When looking for a place to live, you might consider a neighborhood's safety, its school system or its proximity to loved ones.
But what about considering whether you're moving to a place that might be full of racism, sexism, transphobia, homophobia, ableism and body-shaming?
Real estate site Abodo conducted nationwide research by combing through tweets sent from June 2014 to December 2015, in order to find out which states and cities harbor the highest rates of prejudice against various groups.
Here's what Abodo found.
Being near black and Latino people doesn't decrease racism.
One thing is clear: Most of the cities with high anti-black sentiment are areas with high black populations. Baltimore is 64 percent black, Atlanta is 61 percent black, New Orleans is 60 percent black and just over half of Newark's population is black.
However, when it comes to statewide use, one state is far and away most culpable for using anti-black slurs on Twitter: West Virginia, whose rate of 83.2 uses per 100,000 tweets is more than twice as high as the next highest state -- Maryland, with 36.5 uses per 100,000 tweets.
The number of anti-Latino tweets is much lower, but follows the same basic principle: Just because different races live near each other, doesn't mean there's less racism. The city with the highest number of anti-Latino tweets, Bakersfield, California, has a 45 percent Hispanic or Latino population. Chula Vista, California, is 58 percent Latino, while Modesto, California, is about 35 percent Latino. Fontana, the fourth city on the list, has a 67 percent Latino population.
A quick look at the state map shows a definite correlation between anti-Latino tweets and Latino population. California, New Mexico, Arizona and Texas all have high rates of anti-Latino tweets and all four states are in the top 10 when you rank states by percentage of Latino population.
When it comes to prejudice online, no group is more hated than women.
Abodo produced two heat maps for derogatory language against women: One uses all the search terms ("b****," "t***" and "c***") while one map excludes the word "b****," which makes for a drastically different map.
The amount of sexist tweets is staggering: In the first map, the highest number comes from Louisiana, which has 894 instances of one of the keywords for every 100,000 tweets. When you exclude the word "b****," Nevada jumps into first place, but given the state's huge pornography industry, Abodo said that it can't be verified whether these were tweets related to porn.
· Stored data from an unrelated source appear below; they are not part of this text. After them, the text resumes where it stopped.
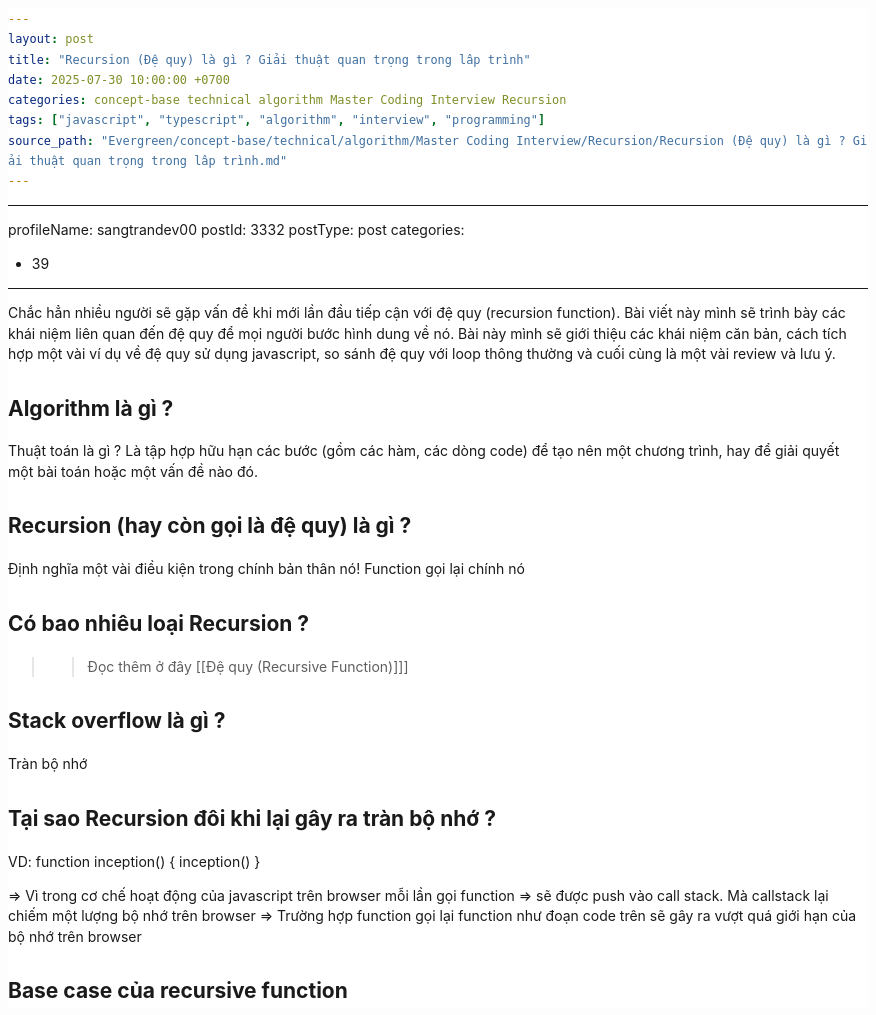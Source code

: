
 ```yaml
---
layout: post
title: "Recursion (Đệ quy) là gì ? Giải thuật quan trọng trong lâp trình"
date: 2025-07-30 10:00:00 +0700
categories: concept-base technical algorithm Master Coding Interview Recursion
tags: ["javascript", "typescript", "algorithm", "interview", "programming"]
source_path: "Evergreen/concept-base/technical/algorithm/Master Coding Interview/Recursion/Recursion (Đệ quy) là gì ? Giải thuật quan trọng trong lâp trình.md"
---
```

---
profileName: sangtrandev00
postId: 3332
postType: post
categories:
  - 39
---
Chắc hẳn nhiều người sẽ gặp vấn đề khi mới lần đầu tiếp cận với đệ quy (recursion function). Bài viết này mình sẽ trình bày các khái niệm liên quan đến đệ quy để mọi người bước hình dung về nó. Bài này mình sẽ giới thiệu các khái niệm căn bản, cách tích hợp một vài ví dụ về đệ quy sử dụng javascript, so sánh đệ quy với loop thông thường và cuối cùng là một vài review và lưu ý.
## Algorithm là gì ?

Thuật toán là gì ?
Là tập hợp hữu hạn các bước (gồm các hàm, các dòng code) để tạo nên một chương trình, hay để giải quyết một bài toán hoặc một vấn đề nào đó.
## Recursion (hay còn gọi là đệ quy) là gì ?

Định nghĩa một vài điều kiện trong chính bản thân nó!
Function gọi lại chính nó
## Có bao nhiêu loại Recursion ?

>> Đọc thêm ở đây [[Đệ quy (Recursive Function)]]]

## Stack overflow là gì ?
Tràn bộ nhớ

## Tại sao Recursion đôi khi lại gây ra tràn bộ nhớ ?

VD: function inception() {
	inception()
}

=> Vì trong cơ chế hoạt động của javascript trên browser mỗi lần gọi function => sẽ được push vào call stack. Mà callstack lại chiếm một lượng bộ nhớ trên browser => Trường hợp function gọi lại function như đoạn code trên sẽ gây ra vượt quá giới hạn của bộ nhớ trên browser

## Base case của recursive function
But the numbers are even worse when broken down by city.
For every 100,000 tweets, 3,696 in New Orleans contain sexist language. Excluding the word "b****," Atlanta has 1,580 sexist tweets out of every 100,000.
Everyone hates gay and trans people.
Abodo didn't have an anti-gay tweet map of the United States, but many of these tweets come from traditionally conservative states or regions: Texas, Louisiana and upstate New York. However, most of the cities in California are in either moderate or highly liberal areas.
The number of homophobic tweets -- indicated by uses of hate language like "f**," "d**e" or "lesbo" -- is definitely not as high as the number of sexist tweets, but still higher than anti-black and anti-Latino tweets.
Searches for words like "tranny" and "she-male" were very high in Las Vegas, but once again, Abodo mentioned that the porn industry may be the culprit. After that, the top three states for anti-transgender language are New York, Florida and Maryland.
Abodo also found out how people feel about people with disabilities.
When Abodo looked for words related to mental and physical ability, like "retard" or "retarded," Nevada once again came in first with 16.4 tweets per 100,000 using one of the two words, followed with Ohio, which had 14.1 tweets per 100,000.
And people of size also faced a lot of discrimination.
Searching for terms like "fattie," "fatso" or "fata**" showed that 91.6 per 100,000 tweets in Louisiana included one of those three terms. Louisiana, by coincidence, has the fourth highest rate of obesity in the U.S. -- 34.9 percent of its adults are obese.
Louisiana, Georgia, Texas and California all definitely put up a good fight when it comes to having some of the most offensive tweets. Of course, California is two or three times the size of some other states and some regions may score a little worse than others.
It's not clear with any of these maps whether people were using the terms to describe others or themselves. If you head over to Abodo, you can see even more maps, including which states were the most tolerant.